__Records to use__
····················

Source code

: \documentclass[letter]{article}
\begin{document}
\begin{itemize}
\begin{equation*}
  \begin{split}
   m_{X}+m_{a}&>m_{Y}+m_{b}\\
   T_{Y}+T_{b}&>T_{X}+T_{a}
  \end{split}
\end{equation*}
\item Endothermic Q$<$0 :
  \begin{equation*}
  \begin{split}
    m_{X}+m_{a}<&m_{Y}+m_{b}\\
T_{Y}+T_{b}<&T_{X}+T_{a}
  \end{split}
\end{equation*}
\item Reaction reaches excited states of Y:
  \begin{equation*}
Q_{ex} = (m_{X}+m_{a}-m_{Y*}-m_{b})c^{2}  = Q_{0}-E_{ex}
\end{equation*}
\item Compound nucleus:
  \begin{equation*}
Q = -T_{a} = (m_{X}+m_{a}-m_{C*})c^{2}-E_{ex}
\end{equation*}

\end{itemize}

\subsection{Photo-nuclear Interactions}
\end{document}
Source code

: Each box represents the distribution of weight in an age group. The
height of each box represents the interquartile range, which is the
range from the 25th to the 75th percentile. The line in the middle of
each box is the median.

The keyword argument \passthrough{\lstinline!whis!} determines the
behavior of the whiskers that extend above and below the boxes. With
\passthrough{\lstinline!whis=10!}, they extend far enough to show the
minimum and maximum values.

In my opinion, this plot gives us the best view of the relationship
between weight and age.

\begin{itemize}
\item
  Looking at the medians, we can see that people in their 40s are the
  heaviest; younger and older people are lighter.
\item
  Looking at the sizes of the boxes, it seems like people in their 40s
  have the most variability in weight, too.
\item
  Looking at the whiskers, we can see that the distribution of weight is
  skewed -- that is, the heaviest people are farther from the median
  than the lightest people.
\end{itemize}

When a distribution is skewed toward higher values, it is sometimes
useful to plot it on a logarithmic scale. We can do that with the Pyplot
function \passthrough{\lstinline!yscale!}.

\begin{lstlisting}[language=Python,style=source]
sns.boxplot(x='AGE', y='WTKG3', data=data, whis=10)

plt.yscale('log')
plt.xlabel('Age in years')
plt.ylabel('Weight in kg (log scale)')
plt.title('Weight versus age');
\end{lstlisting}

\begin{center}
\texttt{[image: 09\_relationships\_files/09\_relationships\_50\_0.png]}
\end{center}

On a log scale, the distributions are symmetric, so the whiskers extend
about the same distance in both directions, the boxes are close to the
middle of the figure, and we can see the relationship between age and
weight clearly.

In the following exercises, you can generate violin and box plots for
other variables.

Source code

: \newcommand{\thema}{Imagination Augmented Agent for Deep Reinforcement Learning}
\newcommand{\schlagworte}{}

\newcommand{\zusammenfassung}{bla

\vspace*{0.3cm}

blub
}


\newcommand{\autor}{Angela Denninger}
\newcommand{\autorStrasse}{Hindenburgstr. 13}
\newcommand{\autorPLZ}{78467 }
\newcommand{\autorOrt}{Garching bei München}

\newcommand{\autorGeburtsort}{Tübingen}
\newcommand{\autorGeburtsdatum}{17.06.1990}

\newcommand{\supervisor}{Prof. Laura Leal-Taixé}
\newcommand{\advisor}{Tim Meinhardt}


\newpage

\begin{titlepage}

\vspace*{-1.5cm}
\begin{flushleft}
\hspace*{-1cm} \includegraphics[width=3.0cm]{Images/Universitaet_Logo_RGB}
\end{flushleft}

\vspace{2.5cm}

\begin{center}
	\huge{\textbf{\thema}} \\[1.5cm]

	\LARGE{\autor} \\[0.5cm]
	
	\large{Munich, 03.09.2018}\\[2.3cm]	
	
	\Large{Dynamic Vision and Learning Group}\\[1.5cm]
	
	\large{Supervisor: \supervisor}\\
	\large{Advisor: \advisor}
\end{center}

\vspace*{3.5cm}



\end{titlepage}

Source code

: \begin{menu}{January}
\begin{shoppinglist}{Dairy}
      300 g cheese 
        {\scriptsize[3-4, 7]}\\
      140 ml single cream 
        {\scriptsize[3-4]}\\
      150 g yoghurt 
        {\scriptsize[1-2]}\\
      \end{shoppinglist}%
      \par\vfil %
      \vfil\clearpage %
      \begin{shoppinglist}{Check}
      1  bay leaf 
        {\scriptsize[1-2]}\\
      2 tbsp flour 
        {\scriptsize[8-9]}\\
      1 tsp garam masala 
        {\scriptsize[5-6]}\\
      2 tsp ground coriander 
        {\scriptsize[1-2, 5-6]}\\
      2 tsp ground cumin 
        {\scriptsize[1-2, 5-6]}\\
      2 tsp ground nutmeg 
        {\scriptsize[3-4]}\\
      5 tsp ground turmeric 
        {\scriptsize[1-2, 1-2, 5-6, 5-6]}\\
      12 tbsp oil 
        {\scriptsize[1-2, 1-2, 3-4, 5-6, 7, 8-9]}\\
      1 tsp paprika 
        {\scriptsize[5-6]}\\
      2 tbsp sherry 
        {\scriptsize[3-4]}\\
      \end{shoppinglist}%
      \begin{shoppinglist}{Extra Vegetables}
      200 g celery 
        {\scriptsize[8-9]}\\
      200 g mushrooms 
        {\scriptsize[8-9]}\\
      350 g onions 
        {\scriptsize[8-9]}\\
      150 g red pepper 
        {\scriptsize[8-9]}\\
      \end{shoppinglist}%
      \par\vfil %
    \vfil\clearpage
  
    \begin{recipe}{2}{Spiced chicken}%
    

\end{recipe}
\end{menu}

····················

__Exercise objective__
Above this instruction are the records; retype exactly the lines from the one containing "range from the" up to and including the one containing "to show the".

__Solution for this task__
range from the 25th to the 75th percentile. The line in the middle of
each box is the median.

The keyword argument \passthrough{\lstinline!whis!} determines the
behavior of the whiskers that extend above and below the boxes. With
\passthrough{\lstinline!whis=10!}, they extend far enough to show the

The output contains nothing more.